As we entered the theatre there was a toilet centre stage flanked by two symmetrical pyramids of toilet paper. Taylor Swift music was playing and several people around me were singing along.
Felicity is a powerhouse of energy and humour. She talks with just the right amount of graphicness about what it's like to have Iritable Bowel Syndrome ("I call it a closing down sale... everything must go!") and associated anxiety, interspersed with musings on her family, dominos pizza, late night radio, hairless cats, and religion. She had us all on our feet singing and dancing to "Father Abraham had many sons. I am one of them, and so are you."
Felicity said very near the beginning of the show that if anyone needed to go out and use the toilet during it that was cool. A couple people did and were suitably praised for their efforts.
The fear of having to go to the bathroom and there not being one available is something most of us can probably relate to. "Go when you can, not when you need to" has been a family motto for as long as I can remember ("mio cum opportunis, non cum debeo" in Latin, since I think that's the traditional language of family mottos!) If you have a bladder or bowel condition though this anxiety can pretty easily become extreme... failing to find a toilet will result in more than just temporary discomfort.
Laughing about something vs. laughing it off
One of the questions I am interested in researching in my theoretically-might-happen-some-day PhD in toiletolegy is where humour is useful and where it becomes destructive. As George Bernard Shaw wrote:
“English decency is a rather dirty thing. It is responsible
for more indecency than anything else in the world. It is a string of taboos.
You must not mention this: you must not appear conscious of that… And the
consequence is that everything that must not be mentioned in public is
mentioned in private as a naughty joke.” (The Unmentionable Case for Women's Sufferage, 1910)

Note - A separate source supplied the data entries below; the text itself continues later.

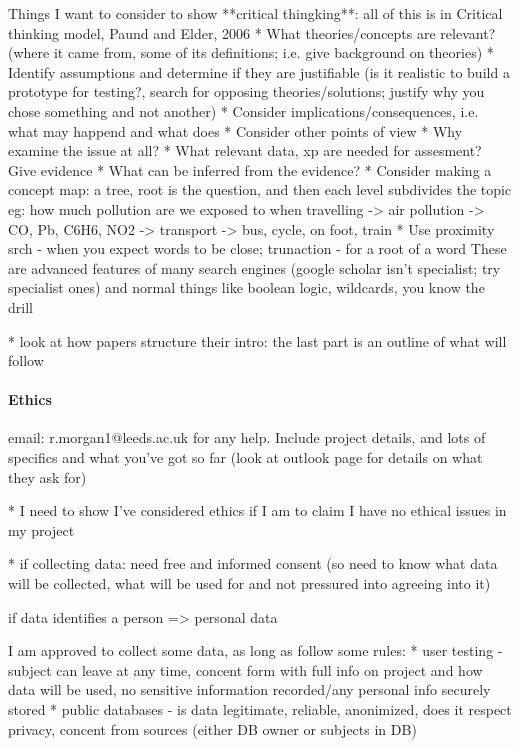 \documentclass[a4paper]{article}
\begin{document}
        Things I want to consider to show **critical thingking**:
        all of this is in Critical thinking model, Paund and Elder, 2006
        * What theories/concepts are relevant?
          (where it came from, some of its definitions; i.e. give background on theories)
        * Identify assumptions and determine if they are justifiable
          (is it realistic to build a prototype for testing?, search for opposing
          theories/solutions; justify why you chose something and not another)
        * Consider implications/consequences, i.e. what may happend and what does
        * Consider other points of view
        * Why examine the issue at all?
        * What relevant data, xp are needed for assesment? Give evidence
        * What can be inferred from the evidence?
        * Consider making a concept map: a tree, root is the question, and then each level subdivides the topic
          eg: how much pollution are we exposed to when travelling -> air pollution -> CO, Pb, C6H6, NO2
                                                 -> transport    -> bus, cycle, on foot, train
        * Use proximity srch - when you expect words to be close; trunaction - for a root of a word
        These are advanced features of many search engines (google scholar isn't specialist; try specialist ones)
        and normal things like boolean logic, wildcards, you know the drill

        * look at how papers structure their intro: the last part is an outline of what will follow

        \paragraph{Ethics}
        email: r.morgan1@leeds.ac.uk for any help. Include project details, and
        lots of specifics and what you've got so far (look at outlook page for
        details on what they ask for)

        * I need to show I've considered ethics if I am to claim I have no
          ethical issues in my project

        * if collecting data: need free and informed consent (so need to know
          what data will be collected, what will be used for and not pressured
          into agreeing into it)

          if data identifies a person => personal data

          I am approved to collect some data, as long as follow some rules:
          * user testing - subject can leave at any time, concent form with full
            info on project and how data will be used, no sensitive information
            recorded/any personal info securely stored
          * public databases - is data legitimate, reliable, anonimized, does
            it respect privacy, concent from sources (either DB owner or subjects
            in DB)
\end{document}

The implication here is that these "naughty jokes" are a bad thing because they allow the issues at hand to be brushed off without having been solved. It's an avoidance tactic. But Shaw himself uses humour and parody very successfully to engage his readers and audiences in all manner of social and moral dilemmas.
More than anything else, this "research" gives me an excuse to watch a lot of comedy!
I saw a handful of comedians performing at the Fringe. Some because I knew people, and some of it because I was handed flyers and it looks interesting. One because there was an exploding ice cream cone on the flier (which was false advertising because there was no ice cream, exploding or otherwise in the show... I'd have demanded my money back if it hadn't been free!)
It's well-accepted that stand-up comedy isn't for the easily offended. But that doesn't mean we shouldn't judge what is tasteful or not. Which of course is subjective, and there's probably an audience for everything. It should be noted, I hasten to add, that I consider conversations about bowel movements at dinner time to be the height of intellectual entertainment, so we're not talking about taste in terms of what Miss Manners might approve here.
For me the biggest thing that makes something funny instead of tacky is the comedian's ability to talk about things they are intimately familiar with. I don't think this means you can't make jokes about things outside your realm of experience, but there's a level of respect that makes it funnier. It's easy to get a quick gross-out laugh out of a joke about someone wetting or shitting themselves in a way that makes fun of the perpetrator with no sympathy to spare.
Laughter is a powerful tool that can both bond and segregate. To be laughed at can be highly pleasurable or incredibly painful.
Felicity didn't shy away from the grit. She talked about how you don't ever really get rid of mental illness... you just learn to manage it (one of the most profound "I never thought of it like that, but it makes total sense" take-aways for me.) There are still good days and bad days. And IBS is not a pretty thing to live with. But there was still a level of gleeful acceptance in the way she recounts the awkward stories of her life, the nagging voice in her hear ( who she calls "Beryl")
I wonder if laughter might be one of the keys to coming out of the closet for IBS sufferers. I have had at least three couples on my Loo Tour (one the day before their wedding!) who came because embracing the humour of the central role that toilets played in their lives had been a key to living fully again.